Document images with source code
_____

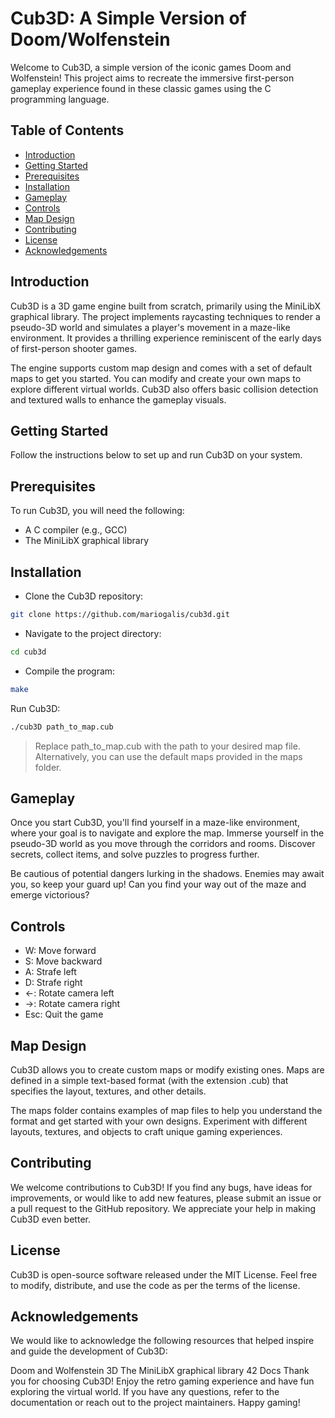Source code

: # Cub3D: A Simple Version of Doom/Wolfenstein

Welcome to Cub3D, a simple version of the iconic games Doom and Wolfenstein! This project aims to recreate the immersive first-person gameplay experience found in these classic games using the C programming language.

## Table of Contents
- [Introduction](introduction)
- [Getting Started](getting-started)
- [Prerequisites](prerequisites)
- [Installation](installation)
- [Gameplay](gameplay)
- [Controls](controls)
- [Map Design](map-desing)
- [Contributing](contributing)
- [License](license)
- [Acknowledgements](acknowledgements)

## Introduction
Cub3D is a 3D game engine built from scratch, primarily using the MiniLibX graphical library. The project implements raycasting techniques to render a pseudo-3D world and simulates a player's movement in a maze-like environment. It provides a thrilling experience reminiscent of the early days of first-person shooter games.

The engine supports custom map design and comes with a set of default maps to get you started. You can modify and create your own maps to explore different virtual worlds. Cub3D also offers basic collision detection and textured walls to enhance the gameplay visuals.

## Getting Started
Follow the instructions below to set up and run Cub3D on your system.

## Prerequisites
To run Cub3D, you will need the following:

- A C compiler (e.g., GCC)
- The MiniLibX graphical library

## Installation
- Clone the Cub3D repository:

```bash
git clone https://github.com/mariogalis/cub3d.git
```
- Navigate to the project directory:

```bash
cd cub3d
```
- Compile the program:
```bash
make
```
Run Cub3D:
```bash
./cub3D path_to_map.cub
```
> Replace path_to_map.cub with the path to your desired map file. Alternatively, you can use the default maps provided in the maps folder.

## Gameplay
Once you start Cub3D, you'll find yourself in a maze-like environment, where your goal is to navigate and explore the map. Immerse yourself in the pseudo-3D world as you move through the corridors and rooms. Discover secrets, collect items, and solve puzzles to progress further.

Be cautious of potential dangers lurking in the shadows. Enemies may await you, so keep your guard up! Can you find your way out of the maze and emerge victorious?

## Controls
- W: Move forward
- S: Move backward
- A: Strafe left
- D: Strafe right
- ←: Rotate camera left
- →: Rotate camera right
- Esc: Quit the game

## Map Design
Cub3D allows you to create custom maps or modify existing ones. Maps are defined in a simple text-based format (with the extension .cub) that specifies the layout, textures, and other details.

The maps folder contains examples of map files to help you understand the format and get started with your own designs. Experiment with different layouts, textures, and objects to craft unique gaming experiences.

## Contributing
We welcome contributions to Cub3D! If you find any bugs, have ideas for improvements, or would like to add new features, please submit an issue or a pull request to the GitHub repository. We appreciate your help in making Cub3D even better.

## License
Cub3D is open-source software released under the MIT License. Feel free to modify, distribute, and use the code as per the terms of the license.

## Acknowledgements
We would like to acknowledge the following resources that helped inspire and guide the development of Cub3D:

Doom and Wolfenstein 3D
The MiniLibX graphical library
42 Docs
Thank you for choosing Cub3D! Enjoy the retro gaming experience and have fun exploring the virtual world. If you have any questions, refer to the documentation or reach out to the project maintainers. Happy gaming!
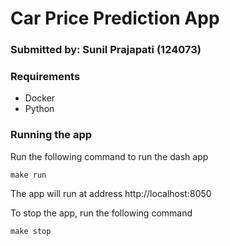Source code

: # Car Price Prediction App

### Submitted by: Sunil Prajapati (124073)


### Requirements
- Docker
- Python


### Running the app

Run the following command to run the dash app

```make run```

The app will run at address http://localhost:8050

To stop the app, run the following command

```make stop```
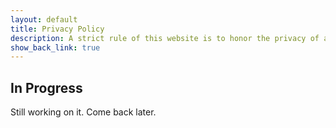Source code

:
 ```yaml
---
layout: default
title: Privacy Policy
description: A strict rule of this website is to honor the privacy of all visitors and users. On this page is detailed what information is collected and why.
show_back_link: true
---
```


## In Progress
Still working on it. Come back later.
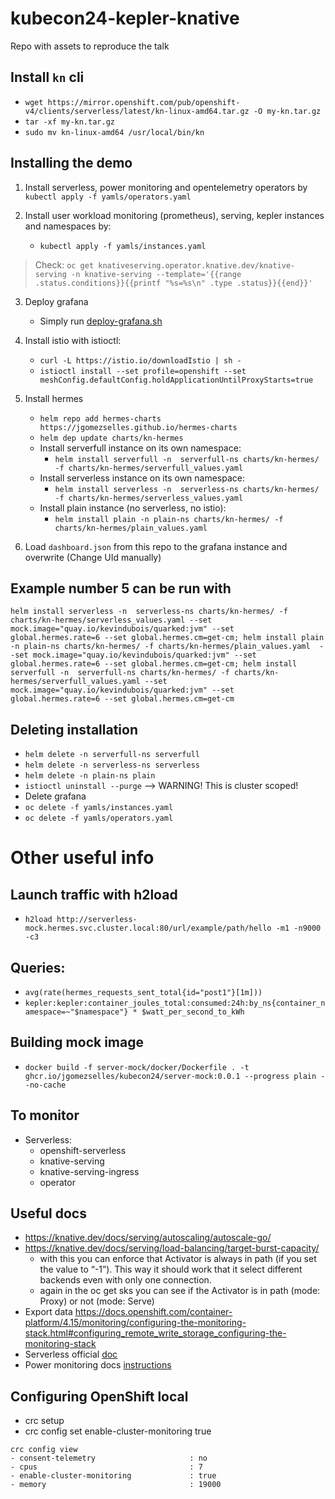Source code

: # kubecon24-kepler-knative
Repo with assets to reproduce the talk

## Install `kn` cli
   *  `wget https://mirror.openshift.com/pub/openshift-v4/clients/serverless/latest/kn-linux-amd64.tar.gz -O my-kn.tar.gz`
   *  `tar -xf my-kn.tar.gz`
   *  `sudo mv kn-linux-amd64 /usr/local/bin/kn`

## Installing the demo
1. Install serverless, power monitoring and opentelemetry operators by  `kubectl apply -f yamls/operators.yaml`

2. Install user workload monitoring (prometheus), serving, kepler instances and namespaces by:
   * `kubectl apply -f yamls/instances.yaml`

> Check: `oc get knativeserving.operator.knative.dev/knative-serving -n knative-serving --template='{{range .status.conditions}}{{printf "%s=%s\n" .type .status}}{{end}}'`

3. Deploy grafana
   * Simply run [deploy-grafana.sh](https://github.com/sustainable-computing-io/kepler-operator/blob/v1alpha1/hack/dashboard/openshift/deploy-grafana.sh)

4. Install istio with istioctl:
   * `curl -L https://istio.io/downloadIstio | sh -`
   * `istioctl install --set profile=openshift --set meshConfig.defaultConfig.holdApplicationUntilProxyStarts=true`

5. Install hermes
   * `helm repo add hermes-charts https://jgomezselles.github.io/hermes-charts`
   * `helm dep update charts/kn-hermes`
   * Install serverfull instance on its own namespace:
     * `helm install serverfull -n  serverfull-ns charts/kn-hermes/ -f charts/kn-hermes/serverfull_values.yaml`
   * Install serverless instance on its own namespace:
     * `helm install serverless -n  serverless-ns charts/kn-hermes/ -f charts/kn-hermes/serverless_values.yaml`
   * Install plain instance (no serverless, no istio):
     * `helm install plain -n plain-ns charts/kn-hermes/ -f charts/kn-hermes/plain_values.yaml`

6. Load `dashboard.json` from this repo to the grafana instance and overwrite (Change UId manually)


## Example number 5 can be run with

```
helm install serverless -n  serverless-ns charts/kn-hermes/ -f charts/kn-hermes/serverless_values.yaml --set mock.image="quay.io/kevindubois/quarked:jvm" --set global.hermes.rate=6 --set global.hermes.cm=get-cm; helm install plain -n plain-ns charts/kn-hermes/ -f charts/kn-hermes/plain_values.yaml  --set mock.image="quay.io/kevindubois/quarked:jvm" --set global.hermes.rate=6 --set global.hermes.cm=get-cm; helm install serverfull -n  serverfull-ns charts/kn-hermes/ -f charts/kn-hermes/serverfull_values.yaml --set mock.image="quay.io/kevindubois/quarked:jvm" --set global.hermes.rate=6 --set global.hermes.cm=get-cm
```

## Deleting installation
* `helm delete -n serverfull-ns serverfull`
* `helm delete -n serverless-ns serverless`
* `helm delete -n plain-ns plain`
* `istioctl uninstall --purge` --> WARNING! This is cluster scoped!
* Delete grafana
* `oc delete -f yamls/instances.yaml`
* `oc delete -f yamls/operators.yaml`

# Other useful info

## Launch traffic with h2load
  * `h2load http://serverless-mock.hermes.svc.cluster.local:80/url/example/path/hello -m1 -n9000 -c3`

## Queries:
   * `avg(rate(hermes_requests_sent_total{id="post1"}[1m]))`
   * `kepler:kepler:container_joules_total:consumed:24h:by_ns{container_namespace=~"$namespace"} * $watt_per_second_to_kWh`

## Building mock image
   * `docker build -f server-mock/docker/Dockerfile . -t ghcr.io/jgomezselles/kubecon24/server-mock:0.0.1 --progress plain --no-cache`

## To monitor
* Serverless:
  * openshift-serverless
  * knative-serving
  * knative-serving-ingress
  * operator

## Useful docs
* https://knative.dev/docs/serving/autoscaling/autoscale-go/ 
* https://knative.dev/docs/serving/load-balancing/target-burst-capacity/ 
  * with this you can enforce that Activator is always in path (if you set the value to “-1”). This way it should work that it select different backends even with only one connection.
  * again in the oc get sks you can see if the Activator is in path (mode: Proxy) or not (mode: Serve)
* Export data https://docs.openshift.com/container-platform/4.15/monitoring/configuring-the-monitoring-stack.html#configuring_remote_write_storage_configuring-the-monitoring-stack 
*  Serverless official [doc](https://docs.openshift.com/serverless/1.31/install/install-serverless-operator.html)
*  Power monitoring docs [instructions](https://docs.openshift.com/container-platform/4.14/observability/power_monitoring/installing-power-monitoring.html)

## Configuring OpenShift local
* crc setup
* crc config set enable-cluster-monitoring true

```
crc config view
- consent-telemetry                     : no
- cpus                                  : 7
- enable-cluster-monitoring             : true
- memory                                : 19000

```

_____

• _PROBLEM DETAILS_: From the records above, transcribe without alteration every line from the one with "- [Installation](installation)" to the one with "Cub3D allows you", inclusive.

• _ANSWER FOR THIS EXERCISE_:
- [Installation](installation)
- [Gameplay](gameplay)
- [Controls](controls)
- [Map Design](map-desing)
- [Contributing](contributing)
- [License](license)
- [Acknowledgements](acknowledgements)

## Introduction
Cub3D is a 3D game engine built from scratch, primarily using the MiniLibX graphical library. The project implements raycasting techniques to render a pseudo-3D world and simulates a player's movement in a maze-like environment. It provides a thrilling experience reminiscent of the early days of first-person shooter games.

The engine supports custom map design and comes with a set of default maps to get you started. You can modify and create your own maps to explore different virtual worlds. Cub3D also offers basic collision detection and textured walls to enhance the gameplay visuals.

## Getting Started
Follow the instructions below to set up and run Cub3D on your system.

## Prerequisites
To run Cub3D, you will need the following:

- A C compiler (e.g., GCC)
- The MiniLibX graphical library

## Installation
- Clone the Cub3D repository:

```bash
git clone https://github.com/mariogalis/cub3d.git
```
- Navigate to the project directory:

```bash
cd cub3d
```
- Compile the program:
```bash
make
```
Run Cub3D:
```bash
./cub3D path_to_map.cub
```
> Replace path_to_map.cub with the path to your desired map file. Alternatively, you can use the default maps provided in the maps folder.

## Gameplay
Once you start Cub3D, you'll find yourself in a maze-like environment, where your goal is to navigate and explore the map. Immerse yourself in the pseudo-3D world as you move through the corridors and rooms. Discover secrets, collect items, and solve puzzles to progress further.

Be cautious of potential dangers lurking in the shadows. Enemies may await you, so keep your guard up! Can you find your way out of the maze and emerge victorious?

## Controls
- W: Move forward
- S: Move backward
- A: Strafe left
- D: Strafe right
- ←: Rotate camera left
- →: Rotate camera right
- Esc: Quit the game

## Map Design
Cub3D allows you to create custom maps or modify existing ones. Maps are defined in a simple text-based format (with the extension .cub) that specifies the layout, textures, and other details.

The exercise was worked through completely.